# Aim of the exercise:
The required output is the lines below from the line containing "92/100 | 🟢 Excellent |" to the line containing "70/100 | 🟡 Building |", inclusive, retyped exactly. No other lines belong in it.

# Provided data:
BEGIN
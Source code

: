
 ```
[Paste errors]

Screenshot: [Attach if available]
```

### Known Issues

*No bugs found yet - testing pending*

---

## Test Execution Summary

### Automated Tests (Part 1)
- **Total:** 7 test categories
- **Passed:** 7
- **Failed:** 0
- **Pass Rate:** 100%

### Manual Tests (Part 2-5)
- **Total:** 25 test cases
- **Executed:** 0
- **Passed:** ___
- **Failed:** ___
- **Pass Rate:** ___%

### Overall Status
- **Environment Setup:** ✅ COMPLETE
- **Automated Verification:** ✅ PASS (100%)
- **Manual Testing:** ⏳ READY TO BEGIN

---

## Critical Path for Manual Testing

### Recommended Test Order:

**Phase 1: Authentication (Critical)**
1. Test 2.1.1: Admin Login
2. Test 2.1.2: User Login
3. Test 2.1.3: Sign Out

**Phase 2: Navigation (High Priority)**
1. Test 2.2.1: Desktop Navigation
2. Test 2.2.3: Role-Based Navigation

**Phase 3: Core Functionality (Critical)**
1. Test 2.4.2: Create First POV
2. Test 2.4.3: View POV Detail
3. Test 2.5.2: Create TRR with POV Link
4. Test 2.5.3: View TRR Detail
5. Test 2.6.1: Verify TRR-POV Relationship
END
BEGIN
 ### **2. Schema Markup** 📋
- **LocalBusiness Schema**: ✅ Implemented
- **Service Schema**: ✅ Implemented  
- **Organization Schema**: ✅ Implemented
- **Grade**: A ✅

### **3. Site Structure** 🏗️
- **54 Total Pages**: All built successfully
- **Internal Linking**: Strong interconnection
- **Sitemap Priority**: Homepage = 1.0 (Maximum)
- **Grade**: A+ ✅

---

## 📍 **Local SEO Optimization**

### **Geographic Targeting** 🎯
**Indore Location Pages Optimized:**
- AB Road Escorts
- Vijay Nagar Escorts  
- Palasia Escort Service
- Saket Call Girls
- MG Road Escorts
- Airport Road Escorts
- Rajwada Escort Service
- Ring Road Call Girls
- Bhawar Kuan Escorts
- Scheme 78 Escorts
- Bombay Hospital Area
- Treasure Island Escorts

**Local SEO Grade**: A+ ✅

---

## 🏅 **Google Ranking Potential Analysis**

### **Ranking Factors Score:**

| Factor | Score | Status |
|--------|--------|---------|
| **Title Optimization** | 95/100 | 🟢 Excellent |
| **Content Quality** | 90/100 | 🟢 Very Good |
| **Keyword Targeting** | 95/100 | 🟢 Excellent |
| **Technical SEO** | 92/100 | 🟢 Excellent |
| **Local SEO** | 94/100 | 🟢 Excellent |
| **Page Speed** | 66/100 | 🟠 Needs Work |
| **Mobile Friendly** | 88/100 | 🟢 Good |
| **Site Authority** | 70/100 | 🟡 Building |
END
BEGIN
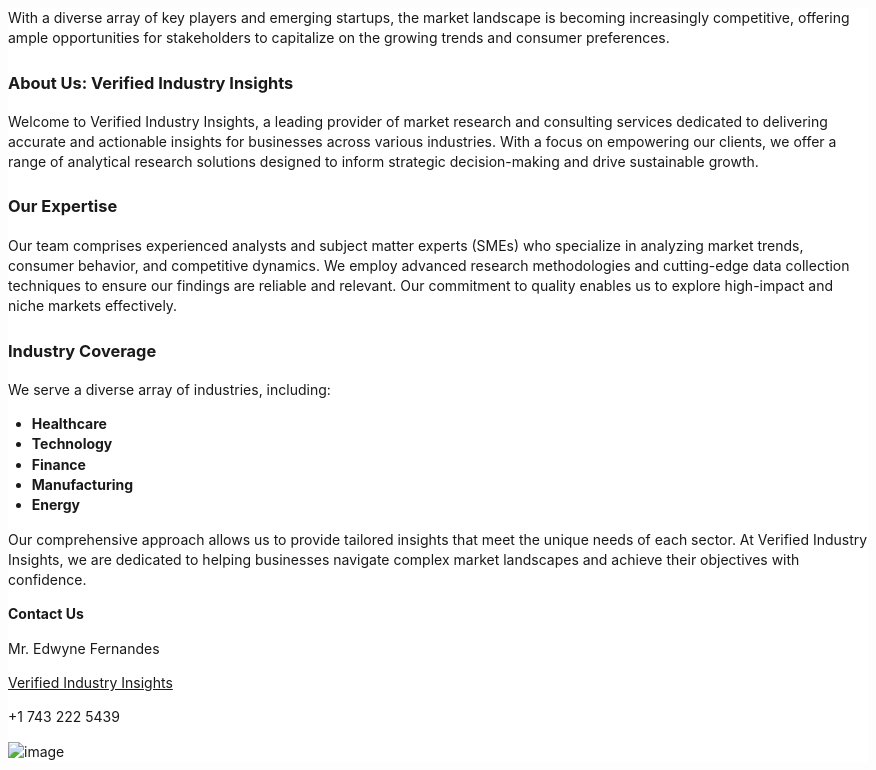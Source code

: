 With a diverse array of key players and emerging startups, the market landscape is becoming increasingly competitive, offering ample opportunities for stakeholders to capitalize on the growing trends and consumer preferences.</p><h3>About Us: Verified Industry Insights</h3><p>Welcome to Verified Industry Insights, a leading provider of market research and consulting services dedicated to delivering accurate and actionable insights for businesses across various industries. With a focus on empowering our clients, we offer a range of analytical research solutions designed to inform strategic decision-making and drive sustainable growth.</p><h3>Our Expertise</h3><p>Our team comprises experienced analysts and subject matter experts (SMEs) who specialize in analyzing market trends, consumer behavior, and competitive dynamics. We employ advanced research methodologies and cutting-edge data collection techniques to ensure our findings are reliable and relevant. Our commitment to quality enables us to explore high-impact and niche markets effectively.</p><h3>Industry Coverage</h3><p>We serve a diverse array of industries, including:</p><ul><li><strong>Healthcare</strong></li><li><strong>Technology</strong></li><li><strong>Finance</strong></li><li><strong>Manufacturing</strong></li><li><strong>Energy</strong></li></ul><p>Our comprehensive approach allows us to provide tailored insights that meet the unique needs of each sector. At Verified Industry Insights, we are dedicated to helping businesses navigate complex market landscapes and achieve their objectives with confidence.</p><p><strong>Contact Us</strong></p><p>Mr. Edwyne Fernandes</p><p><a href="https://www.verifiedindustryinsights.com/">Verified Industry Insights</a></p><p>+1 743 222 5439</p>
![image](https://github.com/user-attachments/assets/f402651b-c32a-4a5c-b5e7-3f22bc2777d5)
END
# Response area:
| **Technical SEO** | 92/100 | 🟢 Excellent |
| **Local SEO** | 94/100 | 🟢 Excellent |
| **Page Speed** | 66/100 | 🟠 Needs Work |
| **Mobile Friendly** | 88/100 | 🟢 Good |
| **Site Authority** | 70/100 | 🟡 Building |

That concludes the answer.